_MATERIAL FOR THIS EXERCISE_.
○ ○ ○ ○ ○ ○ ○

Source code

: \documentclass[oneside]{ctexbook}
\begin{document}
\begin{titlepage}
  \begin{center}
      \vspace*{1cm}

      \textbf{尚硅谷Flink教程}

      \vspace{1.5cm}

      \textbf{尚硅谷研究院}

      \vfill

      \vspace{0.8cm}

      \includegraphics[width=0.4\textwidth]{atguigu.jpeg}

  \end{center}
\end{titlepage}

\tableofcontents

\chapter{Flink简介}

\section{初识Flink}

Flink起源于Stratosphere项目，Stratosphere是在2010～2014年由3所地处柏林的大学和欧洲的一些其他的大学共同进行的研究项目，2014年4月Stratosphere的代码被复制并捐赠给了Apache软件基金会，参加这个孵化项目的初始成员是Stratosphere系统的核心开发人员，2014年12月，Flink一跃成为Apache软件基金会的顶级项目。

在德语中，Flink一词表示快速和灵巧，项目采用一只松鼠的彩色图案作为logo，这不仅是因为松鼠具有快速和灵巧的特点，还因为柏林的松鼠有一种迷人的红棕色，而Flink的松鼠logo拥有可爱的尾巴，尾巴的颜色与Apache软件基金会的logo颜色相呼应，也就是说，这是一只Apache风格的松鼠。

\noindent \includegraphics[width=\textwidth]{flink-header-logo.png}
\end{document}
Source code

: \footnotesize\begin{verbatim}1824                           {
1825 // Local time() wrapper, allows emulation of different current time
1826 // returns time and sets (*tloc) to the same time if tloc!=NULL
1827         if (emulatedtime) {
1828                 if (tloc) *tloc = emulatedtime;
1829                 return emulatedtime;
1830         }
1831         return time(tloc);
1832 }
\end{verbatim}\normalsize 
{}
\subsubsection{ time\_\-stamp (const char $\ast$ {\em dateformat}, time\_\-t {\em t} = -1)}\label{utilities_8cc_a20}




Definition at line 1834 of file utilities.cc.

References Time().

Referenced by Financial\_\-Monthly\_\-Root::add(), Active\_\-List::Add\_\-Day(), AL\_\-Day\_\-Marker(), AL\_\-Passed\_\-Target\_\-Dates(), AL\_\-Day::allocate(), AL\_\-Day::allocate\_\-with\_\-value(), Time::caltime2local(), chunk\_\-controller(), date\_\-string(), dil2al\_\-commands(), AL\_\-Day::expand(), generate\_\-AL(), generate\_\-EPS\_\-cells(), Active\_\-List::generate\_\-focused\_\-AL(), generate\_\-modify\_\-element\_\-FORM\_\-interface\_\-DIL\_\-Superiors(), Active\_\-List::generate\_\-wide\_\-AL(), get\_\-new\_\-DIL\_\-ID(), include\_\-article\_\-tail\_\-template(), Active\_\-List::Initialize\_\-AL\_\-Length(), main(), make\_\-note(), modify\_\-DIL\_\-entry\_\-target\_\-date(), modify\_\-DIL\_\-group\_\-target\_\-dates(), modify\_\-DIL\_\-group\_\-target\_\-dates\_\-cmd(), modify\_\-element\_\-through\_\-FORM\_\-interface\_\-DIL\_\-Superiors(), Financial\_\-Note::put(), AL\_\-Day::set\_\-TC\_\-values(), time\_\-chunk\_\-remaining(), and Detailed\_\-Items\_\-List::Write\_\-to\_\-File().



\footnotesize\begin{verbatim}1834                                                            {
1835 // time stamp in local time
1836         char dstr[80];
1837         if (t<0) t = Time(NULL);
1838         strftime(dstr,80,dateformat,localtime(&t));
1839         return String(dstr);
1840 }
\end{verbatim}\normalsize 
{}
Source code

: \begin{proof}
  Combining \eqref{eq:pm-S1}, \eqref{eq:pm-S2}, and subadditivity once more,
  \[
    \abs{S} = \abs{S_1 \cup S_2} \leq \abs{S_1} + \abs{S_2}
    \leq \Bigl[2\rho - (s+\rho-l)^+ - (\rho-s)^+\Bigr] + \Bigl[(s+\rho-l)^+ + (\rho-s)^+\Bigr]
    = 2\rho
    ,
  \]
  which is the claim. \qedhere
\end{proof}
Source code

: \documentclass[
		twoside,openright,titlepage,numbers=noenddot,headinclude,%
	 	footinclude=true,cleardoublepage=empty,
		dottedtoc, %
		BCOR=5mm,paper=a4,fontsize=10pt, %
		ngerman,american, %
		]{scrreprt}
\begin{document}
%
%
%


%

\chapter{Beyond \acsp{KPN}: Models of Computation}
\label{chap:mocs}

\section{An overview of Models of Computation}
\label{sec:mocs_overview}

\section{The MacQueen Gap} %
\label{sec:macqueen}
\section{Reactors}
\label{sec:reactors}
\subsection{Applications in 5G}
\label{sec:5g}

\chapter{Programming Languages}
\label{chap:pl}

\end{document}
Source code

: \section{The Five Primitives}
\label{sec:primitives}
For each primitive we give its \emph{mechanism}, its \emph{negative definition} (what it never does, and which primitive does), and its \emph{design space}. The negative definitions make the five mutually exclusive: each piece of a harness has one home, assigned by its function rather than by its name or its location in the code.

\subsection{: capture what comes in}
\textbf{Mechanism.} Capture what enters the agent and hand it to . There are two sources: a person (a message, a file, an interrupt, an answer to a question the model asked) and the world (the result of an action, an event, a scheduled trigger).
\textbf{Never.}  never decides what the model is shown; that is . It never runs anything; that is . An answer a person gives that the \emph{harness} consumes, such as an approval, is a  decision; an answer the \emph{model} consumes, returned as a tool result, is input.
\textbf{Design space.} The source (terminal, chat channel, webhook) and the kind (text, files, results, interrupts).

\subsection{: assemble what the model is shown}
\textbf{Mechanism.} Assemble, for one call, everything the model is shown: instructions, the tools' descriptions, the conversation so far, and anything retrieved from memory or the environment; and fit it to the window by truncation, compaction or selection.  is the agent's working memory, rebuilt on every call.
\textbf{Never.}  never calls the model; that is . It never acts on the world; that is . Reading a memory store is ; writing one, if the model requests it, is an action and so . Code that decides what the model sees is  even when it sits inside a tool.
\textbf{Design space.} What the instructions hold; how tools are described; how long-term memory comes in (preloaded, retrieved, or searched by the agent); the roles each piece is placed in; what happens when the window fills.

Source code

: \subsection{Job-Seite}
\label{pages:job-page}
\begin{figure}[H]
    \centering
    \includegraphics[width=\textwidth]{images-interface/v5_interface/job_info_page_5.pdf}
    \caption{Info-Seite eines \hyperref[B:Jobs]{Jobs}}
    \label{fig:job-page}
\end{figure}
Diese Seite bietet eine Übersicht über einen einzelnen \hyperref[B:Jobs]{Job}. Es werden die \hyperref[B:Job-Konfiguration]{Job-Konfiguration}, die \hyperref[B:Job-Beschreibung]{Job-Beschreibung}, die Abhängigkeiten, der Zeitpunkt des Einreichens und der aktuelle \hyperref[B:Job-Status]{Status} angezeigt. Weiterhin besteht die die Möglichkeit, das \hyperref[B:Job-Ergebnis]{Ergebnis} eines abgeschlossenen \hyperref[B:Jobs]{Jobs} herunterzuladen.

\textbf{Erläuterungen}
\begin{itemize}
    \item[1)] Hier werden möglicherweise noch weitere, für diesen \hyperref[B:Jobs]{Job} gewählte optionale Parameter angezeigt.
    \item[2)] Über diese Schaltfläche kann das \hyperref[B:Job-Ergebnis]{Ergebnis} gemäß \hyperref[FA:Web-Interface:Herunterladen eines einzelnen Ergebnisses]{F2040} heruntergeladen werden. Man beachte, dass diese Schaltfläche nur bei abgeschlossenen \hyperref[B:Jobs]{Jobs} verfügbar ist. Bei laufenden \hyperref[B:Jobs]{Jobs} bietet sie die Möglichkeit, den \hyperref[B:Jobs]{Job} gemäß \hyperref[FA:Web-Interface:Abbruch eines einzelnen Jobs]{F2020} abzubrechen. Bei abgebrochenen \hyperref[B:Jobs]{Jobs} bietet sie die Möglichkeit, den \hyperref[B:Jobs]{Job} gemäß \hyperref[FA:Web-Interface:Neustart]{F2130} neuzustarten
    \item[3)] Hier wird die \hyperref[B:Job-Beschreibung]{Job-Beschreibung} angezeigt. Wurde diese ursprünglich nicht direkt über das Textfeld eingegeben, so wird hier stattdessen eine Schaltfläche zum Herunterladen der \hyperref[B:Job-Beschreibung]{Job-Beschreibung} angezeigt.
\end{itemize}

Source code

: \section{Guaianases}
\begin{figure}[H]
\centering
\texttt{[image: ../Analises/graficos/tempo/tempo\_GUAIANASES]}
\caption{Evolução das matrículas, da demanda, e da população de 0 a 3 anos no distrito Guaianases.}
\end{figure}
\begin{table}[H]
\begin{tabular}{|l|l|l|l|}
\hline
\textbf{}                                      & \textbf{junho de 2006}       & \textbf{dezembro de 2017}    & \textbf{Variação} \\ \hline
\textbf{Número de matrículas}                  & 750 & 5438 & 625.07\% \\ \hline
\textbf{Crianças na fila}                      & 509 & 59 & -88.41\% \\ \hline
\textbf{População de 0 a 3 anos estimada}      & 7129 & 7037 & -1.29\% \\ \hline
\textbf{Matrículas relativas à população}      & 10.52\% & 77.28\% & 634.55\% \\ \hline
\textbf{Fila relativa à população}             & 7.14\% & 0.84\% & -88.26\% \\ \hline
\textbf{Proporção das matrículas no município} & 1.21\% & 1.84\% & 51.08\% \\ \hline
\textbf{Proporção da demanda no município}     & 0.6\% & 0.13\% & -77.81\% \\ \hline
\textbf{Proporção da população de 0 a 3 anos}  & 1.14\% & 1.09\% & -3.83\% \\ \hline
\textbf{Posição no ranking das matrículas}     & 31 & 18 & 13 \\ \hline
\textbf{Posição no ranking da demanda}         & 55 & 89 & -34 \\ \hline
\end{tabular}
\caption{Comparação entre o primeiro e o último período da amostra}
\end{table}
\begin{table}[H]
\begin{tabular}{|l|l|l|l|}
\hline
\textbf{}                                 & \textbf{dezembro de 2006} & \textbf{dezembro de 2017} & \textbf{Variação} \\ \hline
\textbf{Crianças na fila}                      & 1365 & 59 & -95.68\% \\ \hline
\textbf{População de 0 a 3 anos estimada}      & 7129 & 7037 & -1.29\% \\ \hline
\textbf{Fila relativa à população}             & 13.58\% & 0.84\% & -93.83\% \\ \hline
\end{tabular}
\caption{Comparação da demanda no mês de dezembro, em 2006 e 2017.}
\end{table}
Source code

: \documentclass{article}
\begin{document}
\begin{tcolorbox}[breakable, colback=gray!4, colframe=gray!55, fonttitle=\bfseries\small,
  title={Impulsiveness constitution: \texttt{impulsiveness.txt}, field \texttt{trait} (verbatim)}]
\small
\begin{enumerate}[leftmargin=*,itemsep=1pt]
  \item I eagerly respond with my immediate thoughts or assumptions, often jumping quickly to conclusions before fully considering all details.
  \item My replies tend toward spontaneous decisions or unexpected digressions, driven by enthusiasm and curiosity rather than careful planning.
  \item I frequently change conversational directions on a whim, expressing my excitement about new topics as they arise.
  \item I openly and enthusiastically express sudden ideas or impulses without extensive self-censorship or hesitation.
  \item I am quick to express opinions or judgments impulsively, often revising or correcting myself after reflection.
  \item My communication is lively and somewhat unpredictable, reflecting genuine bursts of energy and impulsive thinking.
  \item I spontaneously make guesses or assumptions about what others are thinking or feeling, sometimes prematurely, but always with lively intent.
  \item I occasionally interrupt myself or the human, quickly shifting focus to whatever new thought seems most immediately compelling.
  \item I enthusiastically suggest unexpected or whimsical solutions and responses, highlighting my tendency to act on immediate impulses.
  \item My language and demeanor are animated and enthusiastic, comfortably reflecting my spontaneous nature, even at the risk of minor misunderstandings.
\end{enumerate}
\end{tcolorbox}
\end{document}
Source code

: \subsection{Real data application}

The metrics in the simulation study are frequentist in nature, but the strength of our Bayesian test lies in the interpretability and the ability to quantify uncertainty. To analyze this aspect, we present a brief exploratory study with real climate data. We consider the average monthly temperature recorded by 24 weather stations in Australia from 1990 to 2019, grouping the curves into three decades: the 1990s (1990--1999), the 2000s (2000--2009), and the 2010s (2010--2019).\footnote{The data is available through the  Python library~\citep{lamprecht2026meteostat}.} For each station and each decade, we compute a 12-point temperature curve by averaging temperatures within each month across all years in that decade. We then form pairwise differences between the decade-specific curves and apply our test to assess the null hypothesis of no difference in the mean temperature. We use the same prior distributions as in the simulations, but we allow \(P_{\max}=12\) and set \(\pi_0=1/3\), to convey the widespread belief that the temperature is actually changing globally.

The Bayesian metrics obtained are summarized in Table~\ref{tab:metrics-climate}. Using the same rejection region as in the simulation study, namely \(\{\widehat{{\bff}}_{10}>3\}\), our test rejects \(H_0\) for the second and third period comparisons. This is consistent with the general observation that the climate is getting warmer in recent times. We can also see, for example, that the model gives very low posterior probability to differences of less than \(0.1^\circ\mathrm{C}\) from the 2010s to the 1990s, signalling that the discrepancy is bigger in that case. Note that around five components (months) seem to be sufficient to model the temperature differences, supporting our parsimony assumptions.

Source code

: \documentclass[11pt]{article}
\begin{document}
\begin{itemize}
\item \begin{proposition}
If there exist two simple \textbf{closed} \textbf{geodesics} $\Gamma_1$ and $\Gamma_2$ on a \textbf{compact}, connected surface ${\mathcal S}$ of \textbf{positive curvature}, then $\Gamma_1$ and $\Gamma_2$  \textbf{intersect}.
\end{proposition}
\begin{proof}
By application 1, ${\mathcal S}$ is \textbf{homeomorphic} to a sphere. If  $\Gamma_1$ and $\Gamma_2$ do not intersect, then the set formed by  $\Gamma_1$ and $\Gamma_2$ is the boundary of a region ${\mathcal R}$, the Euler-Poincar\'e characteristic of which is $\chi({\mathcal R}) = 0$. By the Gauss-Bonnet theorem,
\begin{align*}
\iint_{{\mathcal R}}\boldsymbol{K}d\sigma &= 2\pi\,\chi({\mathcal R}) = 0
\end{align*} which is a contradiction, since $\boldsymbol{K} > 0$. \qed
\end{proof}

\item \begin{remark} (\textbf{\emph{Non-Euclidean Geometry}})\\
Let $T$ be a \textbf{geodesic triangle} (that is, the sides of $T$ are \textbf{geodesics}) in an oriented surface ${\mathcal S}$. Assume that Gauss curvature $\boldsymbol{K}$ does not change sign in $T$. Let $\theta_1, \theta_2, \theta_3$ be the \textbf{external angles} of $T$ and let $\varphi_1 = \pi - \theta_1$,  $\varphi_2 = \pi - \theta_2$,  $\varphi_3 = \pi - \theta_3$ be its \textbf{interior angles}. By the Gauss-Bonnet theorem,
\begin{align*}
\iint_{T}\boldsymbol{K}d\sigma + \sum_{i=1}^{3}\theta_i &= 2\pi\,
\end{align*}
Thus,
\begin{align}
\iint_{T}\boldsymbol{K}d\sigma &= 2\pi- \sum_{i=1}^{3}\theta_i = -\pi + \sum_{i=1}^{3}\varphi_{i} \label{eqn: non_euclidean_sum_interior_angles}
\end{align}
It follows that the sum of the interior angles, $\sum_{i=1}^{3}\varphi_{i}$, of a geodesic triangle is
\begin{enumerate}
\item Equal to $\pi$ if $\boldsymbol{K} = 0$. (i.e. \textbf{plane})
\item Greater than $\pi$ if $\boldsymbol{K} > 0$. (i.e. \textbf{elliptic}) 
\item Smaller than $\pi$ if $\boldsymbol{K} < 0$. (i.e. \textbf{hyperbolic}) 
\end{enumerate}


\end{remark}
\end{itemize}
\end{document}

○ ○ ○ ○ ○ ○ ○

_PROBLEM DESCRIPTION_.
Find every line of the data that includes the string "Hier". Copy each of those lines.

_EXERCISE RESULT_.
    \item[1)] Hier werden möglicherweise noch weitere, für diesen \hyperref[B:Jobs]{Job} gewählte optionale Parameter angezeigt.
    \item[3)] Hier wird die \hyperref[B:Job-Beschreibung]{Job-Beschreibung} angezeigt. Wurde diese ursprünglich nicht direkt über das Textfeld eingegeben, so wird hier stattdessen eine Schaltfläche zum Herunterladen der \hyperref[B:Job-Beschreibung]{Job-Beschreibung} angezeigt.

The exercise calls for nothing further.